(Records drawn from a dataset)
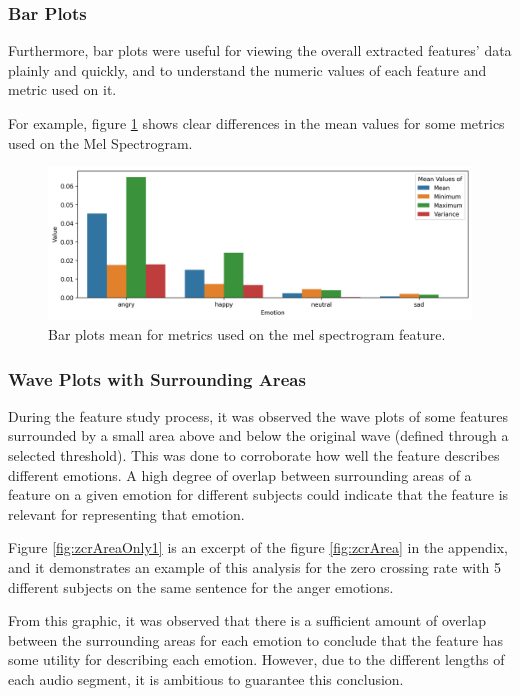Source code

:\subsubsection{Bar Plots}

Furthermore, bar plots were useful for viewing the overall extracted features' data plainly and quickly, and to understand the numeric values of each feature and metric used on it.

For example, figure \ref{fig:melBarPlot} shows clear differences in the mean values for some metrics used on the Mel Spectrogram.

\begin{figure}[H]
	\centering
	\includegraphics[width=\textwidth]{figs/4_1_traditional/meanFeatBarPlot.png}
	\caption{Bar plots mean for metrics used on the mel spectrogram feature.}
	\label{fig:melBarPlot}
\end{figure}


\subsubsection{Wave Plots with Surrounding Areas}

During the feature study process, it was observed the wave plots of some features surrounded by a small area above and below the original wave (defined through a selected threshold). This was done to corroborate how well the feature describes different emotions. A high degree of overlap between surrounding areas of a feature on a given emotion for different subjects could indicate that the feature is relevant for representing that emotion.

Figure \ref{fig:zcrAreaOnly1} is an excerpt of the figure \ref{fig:zcrArea} in the appendix, and it demonstrates an example of this analysis for the zero crossing rate with 5 different subjects on the same sentence for the anger emotions.

From this graphic, it was observed that there is a sufficient amount of overlap between the surrounding areas for each emotion to conclude that the feature has some utility for describing each emotion. However, due to the different lengths of each audio segment, it is ambitious to guarantee this conclusion.

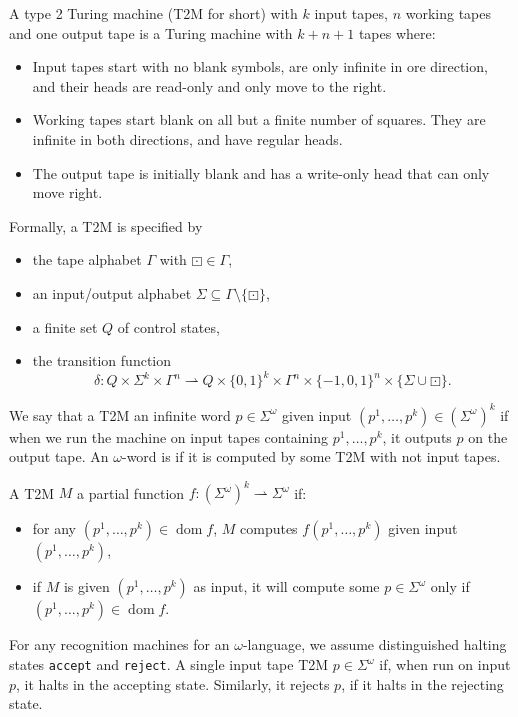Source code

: 
A type 2 Turing machine (T2M for short) with $k$ input tapes, $n$ working tapes
and one output tape is a Turing machine with $k+n+1$ tapes where:
\begin{itemize}
\item Input tapes start with no blank symbols, are only infinite in ore
  direction, and their heads are read-only and only move to the right.
\item Working tapes start blank on all but a finite number of squares.
  They are infinite in both directions, and have regular heads.
\item The output tape is initially blank and has a write-only head that can only
  move right.
\end{itemize}

Formally, a T2M is specified by
\begin{itemize}
\item the tape alphabet $\Gamma$ with $\boxdot \in \Gamma$,
\item an input/output alphabet $\Sigma \subseteq \Gamma \setminus \{\boxdot\}$,
\item a finite set $Q$ of control states,
\item the transition function
  \[
	\delta: Q \times \Sigma^k \times \Gamma^n \rightharpoonup Q \times \{0,1\}^k
	\times \Gamma^n \times \{-1,0,1\}^n \times \{\Sigma \cup \boxdot\}.
  \]
\end{itemize}

We say that a T2M  an infinite word $p \in \Sigma^\omega$ given
input $(p^1, \ldots, p^k) \in (\Sigma^\omega)^k$ if when we run the machine on
input tapes containing $p^1, \ldots, p^k$, it outputs $p$ on the output tape.
An $\omega$-word is  if it is computed by some T2M with not
input tapes.

A T2M $M$  a partial function $f: (\Sigma^\omega)^k
\rightharpoonup \Sigma^\omega$ if:
\begin{itemize}
\item for any $(p^1, \ldots, p^k) \in \operatorname{dom} f$, $M$ computes
  $f(p^1, \ldots, p^k)$ given input $(p^1, \ldots, p^k)$,
\item if $M$ is given $(p^1, \ldots, p^k)$ as input, it will compute some $p \in
  \Sigma^\omega$ only if $(p^1, \ldots, p^k) \in \operatorname{dom} f$.
\end{itemize}

For any recognition machines for an $\omega$-language, we assume distinguished
halting states \texttt{accept} and \texttt{reject}.
A single input tape T2M  $p \in \Sigma^\omega$ if, when run on
input $p$, it halts in the accepting state.
Similarly, it rejects $p$, if it halts in the rejecting state.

To do:
Say how many lines in the entries contain the string "move", and say nothing else.

Task result:
2